Entre l’écrivain de génie Romain Gary et la séduisante actrice Jean Seberg, une relation passionnelle s’est dévoilée à la face du monde. Retraçons l’histoire d’amour hors du commun de ce couple iconique qui aura durablement marqué l’époque des sixties

Une relation tumultueuse…

En 1959, dans les salons feutrés du Consulat de France à Los Angeles, l’écrivain Romain Gary fait la connaissance de Jean Seberg. Gary est un aventurier, écrivain et diplomate de 45 ans, auréolé d’un prix Goncourt, en 1956, pour Les Racines du ciel. Elle, est une actrice américaine de 23 ans, mondialement reconnue pour son rôle de Jeanne D’Arc, dans Sainte-Jeanne en 1957 et future égérie des Sixties avec le film A bout de Souffle, réalisé par Jean-Luc Godard.
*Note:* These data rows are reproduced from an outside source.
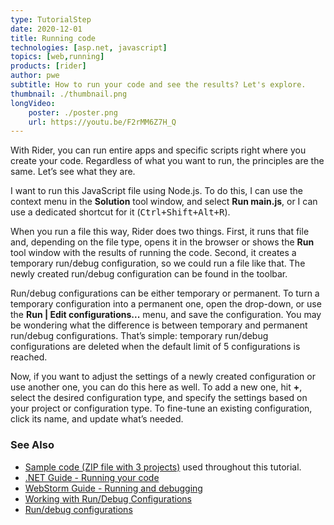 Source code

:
 ```yaml
---
type: TutorialStep
date: 2020-12-01
title: Running code
technologies: [asp.net, javascript]
topics: [web,running]
products: [rider]
author: pwe
subtitle: How to run your code and see the results? Let's explore.
thumbnail: ./thumbnail.png
longVideo:
    poster: ./poster.png
    url: https://youtu.be/F2rMM6Z7H_Q
---
```


With Rider, you can run entire apps and specific scripts right where you create your code. Regardless of what you want to run, the principles are the same. Let’s see what they are.

I want to run this JavaScript file using Node.js. To do this, I can use the context menu in the **Solution** tool window, and select **Run main.js**, or I can use a dedicated shortcut for it (<kbd>Ctrl+Shift+Alt+R</kbd>).

When you run a file this way, Rider does two things. First, it runs that file and, depending on the file type, opens it in the browser or shows the **Run** tool window with the results of running the code.
Second, it creates a temporary run/debug configuration, so we could run a file like that. The newly created run/debug configuration can be found in the toolbar.

Run/debug configurations can be either temporary or permanent. To turn a temporary configuration into a permanent one, open the drop-down, or use the **Run \| Edit configurations...** menu, and save the configuration.
You may be wondering what the difference is between temporary and permanent run/debug configurations. That’s simple: temporary run/debug configurations are deleted when the default limit of 5 configurations is reached.

Now, if you want to adjust the settings of a newly created configuration or use another one, you can do this here as well.
To add a new one, hit **+**, select the desired configuration type, and specify the settings based on your project or configuration type.
To fine-tune an existing configuration, click its name, and update what’s needed.

### See Also

- [Sample code (ZIP file with 3 projects)](https://raw.githubusercontent.com/jetbrains/guide/main/sites/dotnet-guide/demos/tutorials/web-fundamentals/rider-web-fundamentals.zip) used throughout this tutorial.
- [.NET Guide - Running your code](https://www.jetbrains.com/dotnet/guide/topics/running/)
- [WebStorm Guide - Running and debugging](https://www.jetbrains.com/webstorm/guide/topics/running-debugging/)
- [Working with Run/Debug Configurations](https://www.jetbrains.com/help/rider/Run_Debug_Configuration.html)
- [Run/debug configurations](https://blog.jetbrains.com/dotnet/2017/08/23/rundebug-configurations-rider/)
Après quelques mois de relation à l’abri des regards, Gary et Seberg divorcent chacun de leur époux ou épouse respectif et officialisent leur nouvelle relation. C’est le début d’une longue histoire d’amour qui aura marqué les années 60 en Europe et aux USA.

Les deux tourtereaux s’installent à Paris, rue du Bac dans le VIIe arrondissement. Mais très vite le tempérament ombrageux et lunaire de Romain Gary déteint sur le couple. Outre une différence d’âge, jugée scandaleuse pour l’époque, le couple Gary-Seberg interpelle par son caractère hétéroclite. Surtout, Romain Gary supporte très mal que Jean Seberg tourne avec les plus grands acteurs américains (Clint Eastwood…) et développera bientôt une jalousie dévorante. Gary dit aussi regretter de sacrifier trop de temps pour sa relation au détriment de son activité littéraire. Personnalité touche à tout, Romain Gary se lance également dans le cinéma et y projette ses fantasmes, ses douleurs : c’est ainsi qu’il réalisa le film Les oiseaux morts au Pérou, dans lequel il fit jouer Jean Seberg. Le film est détruit par la critique pour ses relents pornographiques et l’image particulièrement négative donnée au personnage jouée par Seberg.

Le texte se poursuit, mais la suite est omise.